More automated would be to update the output routines to scan and translate on-the-fly, once they know that a small caps font is being used. We would have to be careful to catch all uses of a font, such as the
advancewidth()
routine, so that proper character widths are used. Finally, we could look at the actual internal structure of the small caps font, and update the font to use pairs or triplets of characters when such ligatures are encountered in the input text. This is probably the most complicated method, but would have the highest performance, and would treat such ligatures as just like any other. For example, the "ij" ligature already small caps as "IJ", so this has been done before.There are others, but are very font and language (orthography) dependent. Note that the Greek "final sigma" (terminal sigma) maps to upper case Sigma, as does sigma. Dotless i and j uppercase to various accented forms of I and J. The Dutch 't and 's, like the Afrikaans 'n, are normally not capitalized. See https://en.wikipedia.org/wiki/Capitalization and similar articles for more than you would ever want to know about capitalization rules. They are inconsistent and complicated enough across languages that it may not be worth trying to fully automate them (e.g., title and sentence caps), but still, it would be jarring to see lower case letters (or ligatures) mixed in with capitals/small caps when you have requested capitalization.
While we're on the subject, we might also want to check if a given font contains the requested ligature, and if not, replace it by the (lower case) appropriate characters. This could blend into the request (#56) for fallback fonts for missing glyphs... to either replace them with separate characters, or use a different font that does contain them. This might even be needed for ligatures (such as "oe" or "ij") that normally have upper case equivalents. Finally, uppercasing in general of such ligatures, not just for small caps, would be of interest.
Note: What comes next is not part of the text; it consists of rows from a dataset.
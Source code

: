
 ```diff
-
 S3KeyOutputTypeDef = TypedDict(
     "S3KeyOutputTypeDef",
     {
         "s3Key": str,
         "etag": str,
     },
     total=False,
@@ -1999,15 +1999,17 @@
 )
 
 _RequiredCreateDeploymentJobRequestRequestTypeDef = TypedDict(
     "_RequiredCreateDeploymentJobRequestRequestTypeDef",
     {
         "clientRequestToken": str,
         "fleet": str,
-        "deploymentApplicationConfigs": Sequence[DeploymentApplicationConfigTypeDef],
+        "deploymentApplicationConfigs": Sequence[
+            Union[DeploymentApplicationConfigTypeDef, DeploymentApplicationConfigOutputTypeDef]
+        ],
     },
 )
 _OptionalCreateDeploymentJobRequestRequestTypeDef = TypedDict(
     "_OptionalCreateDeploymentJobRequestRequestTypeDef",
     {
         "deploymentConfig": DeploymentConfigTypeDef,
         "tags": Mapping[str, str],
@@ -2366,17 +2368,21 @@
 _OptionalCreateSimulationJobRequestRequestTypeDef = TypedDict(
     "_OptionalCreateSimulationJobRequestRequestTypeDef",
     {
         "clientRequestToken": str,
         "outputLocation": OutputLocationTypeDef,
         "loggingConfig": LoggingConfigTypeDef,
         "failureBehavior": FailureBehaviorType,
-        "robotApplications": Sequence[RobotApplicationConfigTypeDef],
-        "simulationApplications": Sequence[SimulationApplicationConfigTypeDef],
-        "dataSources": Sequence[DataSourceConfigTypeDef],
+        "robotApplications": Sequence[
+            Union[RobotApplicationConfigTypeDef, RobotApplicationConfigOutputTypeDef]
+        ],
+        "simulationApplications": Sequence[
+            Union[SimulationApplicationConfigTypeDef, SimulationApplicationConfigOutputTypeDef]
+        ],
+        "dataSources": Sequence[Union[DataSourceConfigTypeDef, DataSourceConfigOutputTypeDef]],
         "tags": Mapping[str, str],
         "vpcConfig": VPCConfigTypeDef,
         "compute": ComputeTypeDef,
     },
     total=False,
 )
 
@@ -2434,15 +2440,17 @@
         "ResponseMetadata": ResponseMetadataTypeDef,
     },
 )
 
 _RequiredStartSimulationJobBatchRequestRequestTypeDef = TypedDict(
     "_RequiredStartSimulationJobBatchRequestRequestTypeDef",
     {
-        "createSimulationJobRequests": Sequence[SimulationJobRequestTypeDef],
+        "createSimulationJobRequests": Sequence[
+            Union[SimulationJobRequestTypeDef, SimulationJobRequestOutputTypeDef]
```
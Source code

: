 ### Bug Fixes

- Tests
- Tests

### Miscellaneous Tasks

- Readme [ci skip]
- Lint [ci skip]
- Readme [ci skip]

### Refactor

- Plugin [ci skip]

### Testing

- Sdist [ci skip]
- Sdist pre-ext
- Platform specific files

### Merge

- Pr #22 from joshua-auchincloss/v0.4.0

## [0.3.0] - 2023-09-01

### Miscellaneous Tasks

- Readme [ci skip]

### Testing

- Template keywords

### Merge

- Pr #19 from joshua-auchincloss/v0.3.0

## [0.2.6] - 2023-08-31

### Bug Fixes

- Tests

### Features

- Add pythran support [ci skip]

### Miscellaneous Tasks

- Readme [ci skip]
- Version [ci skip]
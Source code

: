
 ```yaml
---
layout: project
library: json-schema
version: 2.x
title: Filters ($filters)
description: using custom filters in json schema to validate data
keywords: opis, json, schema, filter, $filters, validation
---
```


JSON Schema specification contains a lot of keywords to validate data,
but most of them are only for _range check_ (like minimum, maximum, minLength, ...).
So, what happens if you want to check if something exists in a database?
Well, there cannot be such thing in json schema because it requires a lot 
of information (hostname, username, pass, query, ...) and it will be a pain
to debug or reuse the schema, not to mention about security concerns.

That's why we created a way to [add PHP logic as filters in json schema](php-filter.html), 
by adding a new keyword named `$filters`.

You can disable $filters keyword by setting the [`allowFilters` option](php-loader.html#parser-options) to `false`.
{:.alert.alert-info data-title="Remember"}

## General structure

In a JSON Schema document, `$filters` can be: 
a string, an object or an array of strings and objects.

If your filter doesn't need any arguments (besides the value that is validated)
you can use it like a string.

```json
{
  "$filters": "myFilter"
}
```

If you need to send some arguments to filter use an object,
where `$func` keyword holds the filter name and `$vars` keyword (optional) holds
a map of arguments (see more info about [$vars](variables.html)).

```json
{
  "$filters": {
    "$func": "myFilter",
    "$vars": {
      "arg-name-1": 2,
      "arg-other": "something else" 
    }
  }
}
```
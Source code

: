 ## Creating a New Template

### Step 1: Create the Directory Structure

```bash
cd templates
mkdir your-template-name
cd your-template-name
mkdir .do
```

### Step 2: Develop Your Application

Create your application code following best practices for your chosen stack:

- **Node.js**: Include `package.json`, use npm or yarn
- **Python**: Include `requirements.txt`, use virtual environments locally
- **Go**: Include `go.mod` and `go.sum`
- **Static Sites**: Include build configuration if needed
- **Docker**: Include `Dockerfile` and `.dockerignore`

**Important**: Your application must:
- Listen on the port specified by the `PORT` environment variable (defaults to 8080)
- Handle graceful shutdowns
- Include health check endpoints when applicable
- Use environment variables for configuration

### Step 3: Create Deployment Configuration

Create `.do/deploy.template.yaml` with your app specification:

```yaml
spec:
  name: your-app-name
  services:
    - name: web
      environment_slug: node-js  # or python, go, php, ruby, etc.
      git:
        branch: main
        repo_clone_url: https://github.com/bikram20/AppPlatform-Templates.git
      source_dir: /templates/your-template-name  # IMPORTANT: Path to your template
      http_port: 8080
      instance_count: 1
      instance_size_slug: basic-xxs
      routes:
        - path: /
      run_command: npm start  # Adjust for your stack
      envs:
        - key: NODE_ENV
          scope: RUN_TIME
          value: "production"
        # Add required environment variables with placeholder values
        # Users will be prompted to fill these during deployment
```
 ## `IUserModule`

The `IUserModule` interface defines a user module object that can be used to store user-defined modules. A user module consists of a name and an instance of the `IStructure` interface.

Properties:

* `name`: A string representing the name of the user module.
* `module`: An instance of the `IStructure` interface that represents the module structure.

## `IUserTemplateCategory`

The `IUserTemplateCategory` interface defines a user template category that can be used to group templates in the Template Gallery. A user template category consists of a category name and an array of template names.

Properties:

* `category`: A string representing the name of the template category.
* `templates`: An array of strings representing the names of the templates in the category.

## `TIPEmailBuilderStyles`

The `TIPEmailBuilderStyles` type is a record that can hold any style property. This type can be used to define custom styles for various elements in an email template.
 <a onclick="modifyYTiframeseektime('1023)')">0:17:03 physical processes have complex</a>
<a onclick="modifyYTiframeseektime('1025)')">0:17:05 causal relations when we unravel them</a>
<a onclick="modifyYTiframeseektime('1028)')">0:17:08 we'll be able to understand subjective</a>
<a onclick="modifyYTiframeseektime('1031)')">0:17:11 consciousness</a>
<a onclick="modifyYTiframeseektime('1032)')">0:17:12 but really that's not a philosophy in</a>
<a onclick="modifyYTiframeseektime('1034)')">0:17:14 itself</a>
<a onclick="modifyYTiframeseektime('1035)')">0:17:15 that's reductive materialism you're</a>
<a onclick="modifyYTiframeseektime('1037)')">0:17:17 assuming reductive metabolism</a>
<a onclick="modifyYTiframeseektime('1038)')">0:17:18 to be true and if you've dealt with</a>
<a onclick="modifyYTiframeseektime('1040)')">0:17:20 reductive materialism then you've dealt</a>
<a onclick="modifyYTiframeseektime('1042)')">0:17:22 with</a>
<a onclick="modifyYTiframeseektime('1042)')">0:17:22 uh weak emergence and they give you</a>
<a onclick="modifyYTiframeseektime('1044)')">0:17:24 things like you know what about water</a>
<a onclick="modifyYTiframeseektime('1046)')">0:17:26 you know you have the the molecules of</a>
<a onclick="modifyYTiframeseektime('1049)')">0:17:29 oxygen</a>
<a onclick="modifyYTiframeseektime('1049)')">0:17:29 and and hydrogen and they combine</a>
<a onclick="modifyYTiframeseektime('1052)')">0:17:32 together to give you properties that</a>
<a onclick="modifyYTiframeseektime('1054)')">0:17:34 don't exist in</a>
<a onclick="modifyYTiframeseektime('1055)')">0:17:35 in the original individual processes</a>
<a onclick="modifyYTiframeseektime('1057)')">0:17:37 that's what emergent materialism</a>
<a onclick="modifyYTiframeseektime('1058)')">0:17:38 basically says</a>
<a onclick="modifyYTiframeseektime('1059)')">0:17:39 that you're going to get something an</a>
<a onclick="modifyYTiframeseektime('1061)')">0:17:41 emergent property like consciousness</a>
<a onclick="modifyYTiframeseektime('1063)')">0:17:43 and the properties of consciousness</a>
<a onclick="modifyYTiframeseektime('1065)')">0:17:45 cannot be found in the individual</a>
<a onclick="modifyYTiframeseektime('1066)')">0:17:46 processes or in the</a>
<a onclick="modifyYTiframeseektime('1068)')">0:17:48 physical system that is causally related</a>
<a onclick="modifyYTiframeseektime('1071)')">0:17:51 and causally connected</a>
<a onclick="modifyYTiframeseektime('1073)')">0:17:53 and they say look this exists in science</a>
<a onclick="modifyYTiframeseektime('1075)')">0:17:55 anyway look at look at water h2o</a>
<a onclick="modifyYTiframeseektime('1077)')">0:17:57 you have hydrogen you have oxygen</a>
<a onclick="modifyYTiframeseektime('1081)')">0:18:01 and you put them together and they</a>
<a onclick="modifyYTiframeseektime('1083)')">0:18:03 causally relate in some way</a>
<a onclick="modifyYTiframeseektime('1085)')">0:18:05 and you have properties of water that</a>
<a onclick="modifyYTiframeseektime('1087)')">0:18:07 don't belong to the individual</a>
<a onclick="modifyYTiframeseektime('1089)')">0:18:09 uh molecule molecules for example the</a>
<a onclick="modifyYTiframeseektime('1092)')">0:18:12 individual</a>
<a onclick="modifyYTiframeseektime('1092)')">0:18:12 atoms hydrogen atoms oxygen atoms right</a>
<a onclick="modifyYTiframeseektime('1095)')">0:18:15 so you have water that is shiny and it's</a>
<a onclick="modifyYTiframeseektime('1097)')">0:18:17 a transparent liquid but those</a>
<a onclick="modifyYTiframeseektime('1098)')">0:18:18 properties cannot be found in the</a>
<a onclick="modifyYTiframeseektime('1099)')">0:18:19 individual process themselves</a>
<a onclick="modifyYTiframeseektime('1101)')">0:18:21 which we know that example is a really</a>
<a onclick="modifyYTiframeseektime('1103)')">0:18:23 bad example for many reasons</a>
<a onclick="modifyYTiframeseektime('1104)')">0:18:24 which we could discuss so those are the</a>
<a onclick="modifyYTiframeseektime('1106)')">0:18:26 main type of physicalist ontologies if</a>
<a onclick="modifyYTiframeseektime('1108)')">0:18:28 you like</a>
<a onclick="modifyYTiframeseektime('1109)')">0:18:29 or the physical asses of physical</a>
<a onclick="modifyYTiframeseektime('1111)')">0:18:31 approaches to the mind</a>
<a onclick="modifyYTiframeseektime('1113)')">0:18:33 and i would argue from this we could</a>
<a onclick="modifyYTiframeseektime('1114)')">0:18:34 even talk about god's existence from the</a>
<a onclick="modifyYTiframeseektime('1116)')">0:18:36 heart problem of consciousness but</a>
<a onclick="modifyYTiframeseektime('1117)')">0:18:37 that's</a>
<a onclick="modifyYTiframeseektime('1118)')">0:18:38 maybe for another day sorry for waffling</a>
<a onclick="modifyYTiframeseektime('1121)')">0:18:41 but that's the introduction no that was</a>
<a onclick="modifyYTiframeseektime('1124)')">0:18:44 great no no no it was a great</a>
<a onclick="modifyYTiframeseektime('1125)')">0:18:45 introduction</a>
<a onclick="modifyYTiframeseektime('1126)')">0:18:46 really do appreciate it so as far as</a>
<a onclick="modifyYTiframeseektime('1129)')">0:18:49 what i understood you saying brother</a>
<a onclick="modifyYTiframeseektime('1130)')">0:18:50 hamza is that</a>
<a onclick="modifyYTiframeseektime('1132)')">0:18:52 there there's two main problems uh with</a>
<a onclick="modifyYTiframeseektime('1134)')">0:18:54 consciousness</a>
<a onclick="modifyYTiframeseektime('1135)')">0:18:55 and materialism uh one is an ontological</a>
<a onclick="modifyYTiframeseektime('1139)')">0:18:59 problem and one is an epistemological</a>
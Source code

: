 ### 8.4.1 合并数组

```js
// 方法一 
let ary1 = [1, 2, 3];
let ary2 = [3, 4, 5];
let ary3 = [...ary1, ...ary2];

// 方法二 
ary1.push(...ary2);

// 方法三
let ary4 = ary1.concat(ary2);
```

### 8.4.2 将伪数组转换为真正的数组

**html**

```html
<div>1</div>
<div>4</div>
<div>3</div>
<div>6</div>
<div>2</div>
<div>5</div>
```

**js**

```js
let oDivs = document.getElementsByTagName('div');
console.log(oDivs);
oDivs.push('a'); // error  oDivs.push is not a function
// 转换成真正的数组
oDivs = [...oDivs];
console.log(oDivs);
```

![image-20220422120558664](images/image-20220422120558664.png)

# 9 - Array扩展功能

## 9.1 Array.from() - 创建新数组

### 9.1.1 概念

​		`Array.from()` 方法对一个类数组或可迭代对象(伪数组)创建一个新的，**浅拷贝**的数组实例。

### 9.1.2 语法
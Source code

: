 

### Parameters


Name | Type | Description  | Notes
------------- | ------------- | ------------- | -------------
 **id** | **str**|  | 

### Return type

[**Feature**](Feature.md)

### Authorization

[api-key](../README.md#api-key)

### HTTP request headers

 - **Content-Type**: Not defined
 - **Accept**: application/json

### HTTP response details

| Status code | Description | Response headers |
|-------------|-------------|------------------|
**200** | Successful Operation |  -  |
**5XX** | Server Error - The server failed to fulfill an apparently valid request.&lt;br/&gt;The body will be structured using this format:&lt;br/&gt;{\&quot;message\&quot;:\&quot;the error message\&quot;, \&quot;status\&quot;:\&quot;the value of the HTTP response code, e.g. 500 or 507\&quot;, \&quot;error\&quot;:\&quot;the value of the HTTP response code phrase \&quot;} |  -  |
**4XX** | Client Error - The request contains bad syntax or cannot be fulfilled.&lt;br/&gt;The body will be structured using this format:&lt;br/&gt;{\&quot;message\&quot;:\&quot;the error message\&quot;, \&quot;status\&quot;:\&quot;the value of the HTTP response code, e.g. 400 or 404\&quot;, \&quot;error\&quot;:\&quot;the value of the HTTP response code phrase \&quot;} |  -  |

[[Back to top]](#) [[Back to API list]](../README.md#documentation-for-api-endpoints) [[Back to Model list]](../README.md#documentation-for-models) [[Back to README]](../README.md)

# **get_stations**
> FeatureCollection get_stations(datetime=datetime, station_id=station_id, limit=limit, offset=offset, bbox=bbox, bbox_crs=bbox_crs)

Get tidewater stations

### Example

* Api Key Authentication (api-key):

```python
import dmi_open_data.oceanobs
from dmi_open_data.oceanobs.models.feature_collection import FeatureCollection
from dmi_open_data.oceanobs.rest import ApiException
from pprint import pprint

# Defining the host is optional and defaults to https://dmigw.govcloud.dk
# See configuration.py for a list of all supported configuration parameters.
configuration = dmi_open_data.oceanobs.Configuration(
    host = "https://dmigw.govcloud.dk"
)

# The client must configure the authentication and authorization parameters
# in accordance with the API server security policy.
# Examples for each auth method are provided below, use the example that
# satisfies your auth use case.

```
This concerns only the uppercasing of certain lower case Latin alphabet ligatures (once the decision has been made to use them in the text source). Whether it is appropriate to replace a pair or triplet of lower case letters with a ligature depends upon the language, the font being used, and the word itself. For example, in English orthography, a "shelfful" of books should not use the "ff" ligature, while a "waffle" could use the "ffl" ligature. PDF::Builder should probably leave this to the author of the text. Even an automated search for ligature candidates would have to have an exclusion list (e.g., shelfful) and be aware of the language being used, subsets of that language and where a ligature would be appropriate, and the font in use (what ligatures are supported).